▶ [Material shown]:
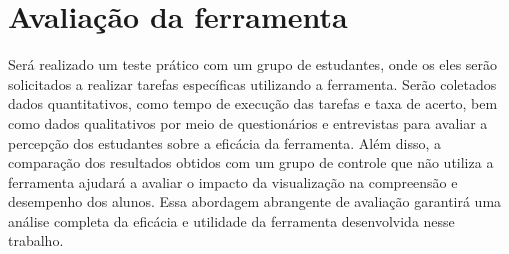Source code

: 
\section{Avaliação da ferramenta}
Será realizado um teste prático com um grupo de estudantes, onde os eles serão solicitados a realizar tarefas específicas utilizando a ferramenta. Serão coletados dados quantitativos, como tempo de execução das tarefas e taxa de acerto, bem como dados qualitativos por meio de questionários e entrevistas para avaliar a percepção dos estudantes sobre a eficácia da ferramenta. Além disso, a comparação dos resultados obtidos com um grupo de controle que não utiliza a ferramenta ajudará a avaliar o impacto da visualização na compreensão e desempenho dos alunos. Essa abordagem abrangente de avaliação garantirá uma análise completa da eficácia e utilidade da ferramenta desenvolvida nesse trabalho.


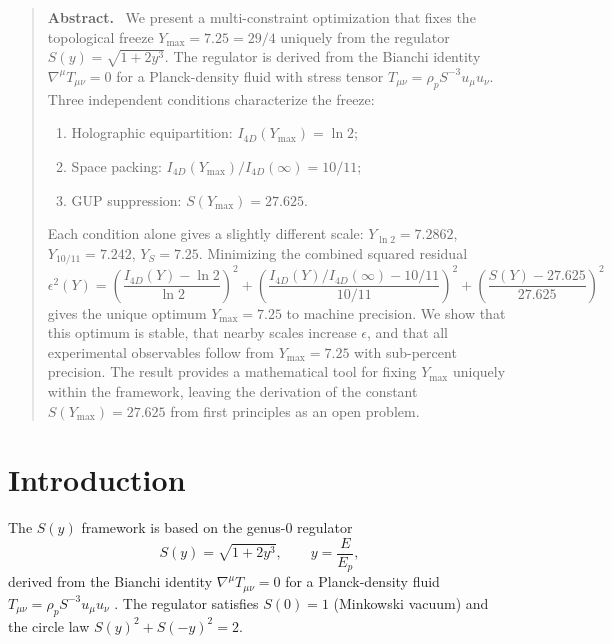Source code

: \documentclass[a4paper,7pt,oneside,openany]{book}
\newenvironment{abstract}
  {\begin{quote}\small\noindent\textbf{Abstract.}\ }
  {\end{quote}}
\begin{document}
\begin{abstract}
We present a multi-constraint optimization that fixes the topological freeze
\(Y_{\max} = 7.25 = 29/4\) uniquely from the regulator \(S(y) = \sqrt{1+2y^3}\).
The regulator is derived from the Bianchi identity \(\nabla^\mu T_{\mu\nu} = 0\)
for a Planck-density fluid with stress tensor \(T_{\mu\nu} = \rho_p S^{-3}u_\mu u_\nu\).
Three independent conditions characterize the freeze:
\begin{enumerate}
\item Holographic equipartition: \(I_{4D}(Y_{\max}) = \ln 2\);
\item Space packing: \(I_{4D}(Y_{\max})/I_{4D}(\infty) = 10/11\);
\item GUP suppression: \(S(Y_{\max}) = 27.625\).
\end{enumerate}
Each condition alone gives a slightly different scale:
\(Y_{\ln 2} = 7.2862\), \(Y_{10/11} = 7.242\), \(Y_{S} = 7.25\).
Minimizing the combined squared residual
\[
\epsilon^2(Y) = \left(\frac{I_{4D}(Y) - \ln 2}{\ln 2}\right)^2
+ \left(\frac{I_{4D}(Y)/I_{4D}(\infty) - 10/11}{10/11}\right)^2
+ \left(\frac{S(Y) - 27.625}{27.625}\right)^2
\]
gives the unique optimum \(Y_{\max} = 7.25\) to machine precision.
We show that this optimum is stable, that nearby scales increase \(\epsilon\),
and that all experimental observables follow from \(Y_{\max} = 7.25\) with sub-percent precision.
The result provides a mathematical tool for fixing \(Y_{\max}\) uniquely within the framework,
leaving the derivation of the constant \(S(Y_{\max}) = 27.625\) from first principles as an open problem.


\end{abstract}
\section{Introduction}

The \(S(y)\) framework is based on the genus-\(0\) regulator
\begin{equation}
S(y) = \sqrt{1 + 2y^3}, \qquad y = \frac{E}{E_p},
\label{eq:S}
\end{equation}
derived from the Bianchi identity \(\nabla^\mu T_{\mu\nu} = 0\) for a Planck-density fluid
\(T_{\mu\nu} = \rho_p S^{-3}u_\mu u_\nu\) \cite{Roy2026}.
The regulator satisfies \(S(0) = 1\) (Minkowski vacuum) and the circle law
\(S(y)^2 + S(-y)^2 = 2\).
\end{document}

* * *

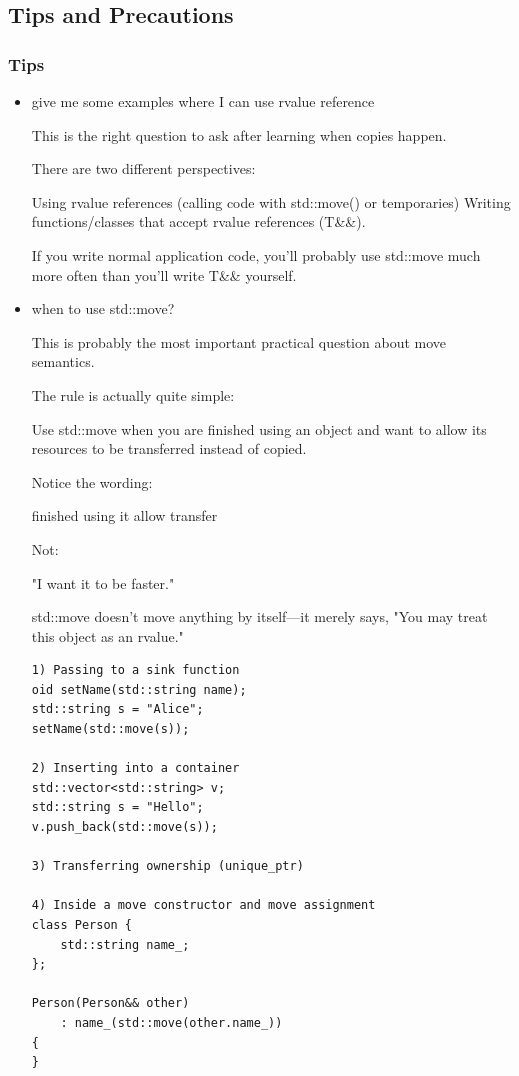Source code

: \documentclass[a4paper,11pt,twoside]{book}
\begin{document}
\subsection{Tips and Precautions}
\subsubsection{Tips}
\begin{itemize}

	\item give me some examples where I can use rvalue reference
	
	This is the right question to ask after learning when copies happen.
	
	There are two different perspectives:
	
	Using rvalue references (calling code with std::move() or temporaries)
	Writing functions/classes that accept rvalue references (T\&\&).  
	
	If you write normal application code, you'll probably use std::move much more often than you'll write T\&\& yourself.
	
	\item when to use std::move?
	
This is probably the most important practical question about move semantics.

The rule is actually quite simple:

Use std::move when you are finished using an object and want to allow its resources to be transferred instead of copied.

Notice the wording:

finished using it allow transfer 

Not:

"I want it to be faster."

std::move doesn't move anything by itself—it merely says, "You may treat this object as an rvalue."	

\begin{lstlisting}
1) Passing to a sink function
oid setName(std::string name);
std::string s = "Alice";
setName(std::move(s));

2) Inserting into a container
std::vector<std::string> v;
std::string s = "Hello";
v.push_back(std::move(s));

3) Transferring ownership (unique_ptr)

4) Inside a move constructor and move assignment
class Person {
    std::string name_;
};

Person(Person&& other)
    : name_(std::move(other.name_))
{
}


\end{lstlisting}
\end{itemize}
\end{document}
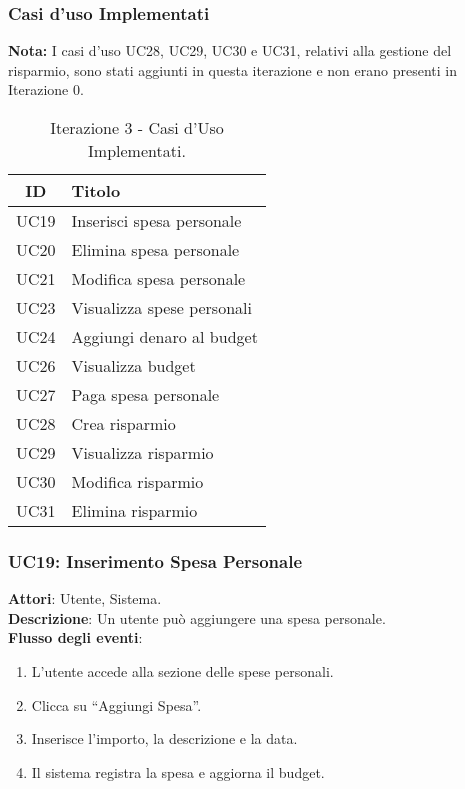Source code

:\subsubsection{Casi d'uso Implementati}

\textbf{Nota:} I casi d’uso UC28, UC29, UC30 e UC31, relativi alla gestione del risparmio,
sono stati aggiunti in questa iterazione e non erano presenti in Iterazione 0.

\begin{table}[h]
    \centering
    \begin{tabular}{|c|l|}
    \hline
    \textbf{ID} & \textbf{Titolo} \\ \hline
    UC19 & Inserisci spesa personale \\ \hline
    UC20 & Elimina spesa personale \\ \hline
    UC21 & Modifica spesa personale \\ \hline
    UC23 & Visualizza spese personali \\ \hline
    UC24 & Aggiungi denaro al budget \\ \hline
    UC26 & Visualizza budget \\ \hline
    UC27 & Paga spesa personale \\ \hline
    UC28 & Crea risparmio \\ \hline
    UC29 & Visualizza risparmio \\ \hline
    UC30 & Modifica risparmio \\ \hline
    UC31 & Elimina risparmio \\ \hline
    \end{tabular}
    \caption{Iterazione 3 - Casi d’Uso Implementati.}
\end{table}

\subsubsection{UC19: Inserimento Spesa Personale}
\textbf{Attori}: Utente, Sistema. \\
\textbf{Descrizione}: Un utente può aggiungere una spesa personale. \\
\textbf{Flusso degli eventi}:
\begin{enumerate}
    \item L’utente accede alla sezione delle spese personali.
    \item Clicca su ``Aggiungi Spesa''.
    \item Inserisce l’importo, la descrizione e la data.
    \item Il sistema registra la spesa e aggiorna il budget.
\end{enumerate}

▶ [Exercise directions]: Copy each line of the entries that includes the word "Implementati".

▶ [Response below]:
:\subsubsection{Casi d'uso Implementati}
    \caption{Iterazione 3 - Casi d’Uso Implementati.}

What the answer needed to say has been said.